(Document images with source code)
= = = =
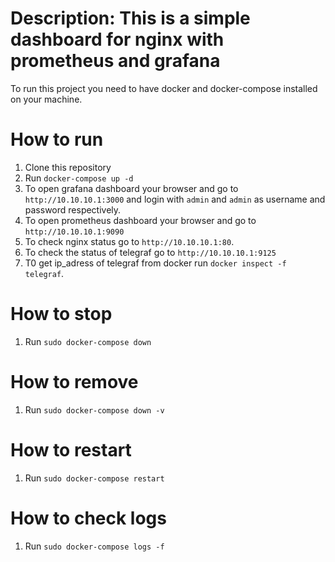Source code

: # Description: This is a simple dashboard for nginx with prometheus and grafana

To run this project you need to have docker and docker-compose installed on your machine.

# How to run

1. Clone this repository
2. Run `docker-compose up -d`
3. To open grafana dashboard your browser and go to `http://10.10.10.1:3000` and login with `admin` and `admin` as username and password respectively.
4. To open prometheus dashboard your browser and go to `http://10.10.10.1:9090`
5. To check nginx status go to `http://10.10.10.1:80`.
6. To check the status of telegraf go to `http://10.10.10.1:9125`
7. T0 get ip_adress of telegraf from docker run `docker inspect -f telegraf`.

# How to stop

1. Run `sudo docker-compose down`

# How to remove

1. Run `sudo docker-compose down -v`

# How to restart

1. Run `sudo docker-compose restart`

# How to check logs

1. Run `sudo docker-compose logs -f`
= = = =
TASK DETAILS:
Reply with one number, the count of lines in the entries that hold the string "your".

OUTPUT FOR THIS TASK:
3